1. CBOW context + target at position t = 2 (“she loves watching football”)

Sentence indexed:
t=0: she
t=1: loves
t=2: watching
t=3: football

Window size = 1 → context = immediate neighbors

❌ Context: loves, football; Target: watching
❌ Context: she, football; Target: loves, watching
✅ Context: she, watching; Target word: loves
❌ Context: loves, watching; Target: she, football

Explanation:
At position t = 1 (word = loves), context words are the ones right before and after: she and watching.

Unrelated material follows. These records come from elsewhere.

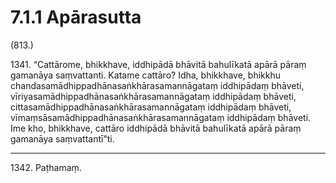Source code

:# 7.1.1 Apārasutta

(813.)

1341\. “Cattārome, bhikkhave, iddhipādā bhāvitā bahulīkatā apārā pāraṃ gamanāya saṃvattanti. Katame cattāro? Idha, bhikkhave, bhikkhu chandasamādhippadhānasaṅkhārasamannāgataṃ iddhipādaṃ bhāveti, vīriyasamādhippadhānasaṅkhārasamannāgataṃ iddhipādaṃ bhāveti, cittasamādhippadhānasaṅkhārasamannāgataṃ iddhipādaṃ bhāveti, vīmaṃsāsamādhippadhānasaṅkhārasamannāgataṃ iddhipādaṃ bhāveti. Ime kho, bhikkhave, cattāro iddhipādā bhāvitā bahulīkatā apārā pāraṃ gamanāya saṃvattantī”ti.

---

1342\. Paṭhamaṃ.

2. Difference between CBOW and Skip-gram

❌ Differ only in loss
❌ CBOW predicts target using target
✅ CBOW predicts the target word from context; skip-gram predicts context words from the target word
❌ Skip-gram creates one-hot vectors

Explanation:
CBOW = context → target
Skip-gram = target → context

3. Which model uses time series and remembers past information?

❌ Feedforward neural network
❌ GANs
❌ Word2Vec
✅ Recurrent neural networks (RNNs)

Explanation:
RNNs are designed to handle sequential data and maintain memory through hidden states.

4. Purpose of BOS token in decoder training

❌ Replacement for unknown words
❌ Generate entire output at once
✅ Signals the decoder to start generating the output sequence
❌ Terminates the sequence

Explanation:
The BOS token tells the decoder where to begin generation.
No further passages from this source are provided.